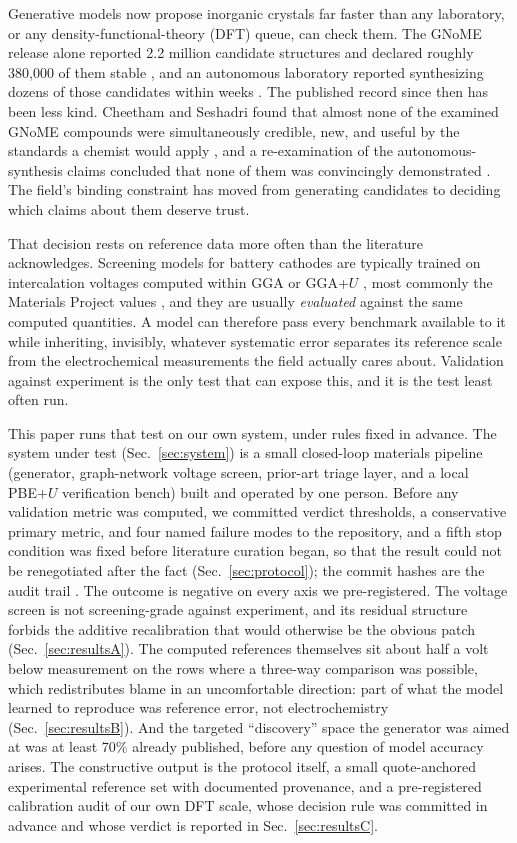 \documentclass[reprint,aps,prb,amsmath,amssymb,nofootinbib,longbibliography]{revtex4-2}
\begin{document}
Generative models now propose inorganic crystals far faster than any
laboratory, or any density-functional-theory (DFT) queue, can check them. The
GNoME release alone reported 2.2 million candidate structures and declared
roughly 380{,}000 of them stable \cite{merchant2023}, and an autonomous
laboratory reported synthesizing dozens of those candidates within weeks
\cite{szymanski2023}. The published record since then has been less kind.
Cheetham and Seshadri found that almost none of the examined GNoME compounds
were simultaneously credible, new, and useful by the standards a chemist would
apply \cite{cheetham2024}, and a re-examination of the autonomous-synthesis
claims concluded that none of them was convincingly demonstrated
\cite{leeman2024}. The field's binding constraint has moved from generating
candidates to deciding which claims about them deserve trust.

That decision rests on reference data more often than the literature
acknowledges. Screening models for battery cathodes are typically trained on
intercalation voltages computed within GGA or GGA+$U$
\cite{aydinol1997,wang2006}, most commonly the Materials Project values
\cite{jain2013}, and they are usually \emph{evaluated} against the same
computed quantities. A model can therefore pass every benchmark available to
it while inheriting, invisibly, whatever systematic error separates its
reference scale from the electrochemical measurements the field actually
cares about. Validation against experiment is the only test that can expose
this, and it is the test least often run.

This paper runs that test on our own system, under rules fixed in advance.
The system under test (Sec.~\ref{sec:system}) is a small closed-loop materials
pipeline (generator, graph-network voltage screen, prior-art triage layer,
and a local PBE+$U$ verification bench) built and operated by one person.
Before any validation metric was computed, we committed verdict thresholds, a
conservative primary metric, and four named failure modes to the repository,
and a fifth stop condition was fixed before literature curation began, so
that the result could not be renegotiated after the fact
(Sec.~\ref{sec:protocol}); the commit hashes are the audit trail
\cite{nosek2018}. The outcome is negative on every axis we pre-registered.
The voltage screen is not screening-grade against experiment, and its residual
structure forbids the additive recalibration that would otherwise be the
obvious patch (Sec.~\ref{sec:resultsA}). The computed references themselves
sit about half a volt below measurement on the rows where a three-way
comparison was possible, which redistributes blame in an uncomfortable
direction: part of what the model learned to reproduce was reference error,
not electrochemistry (Sec.~\ref{sec:resultsB}). And the targeted ``discovery''
space the generator was aimed at was at least 70\% already published, before
any question of model accuracy arises. The constructive output is the
protocol itself, a small quote-anchored experimental reference set with
documented provenance, and a pre-registered calibration audit of our own DFT
scale, whose decision rule was committed in advance and whose verdict is
reported in Sec.~\ref{sec:resultsC}.
\end{document}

▬▬▬▬▬▬▬▬▬▬

Each line of the material that holds the string "computed" counts once; give the total alone.

WRITTEN RESPONSE: 4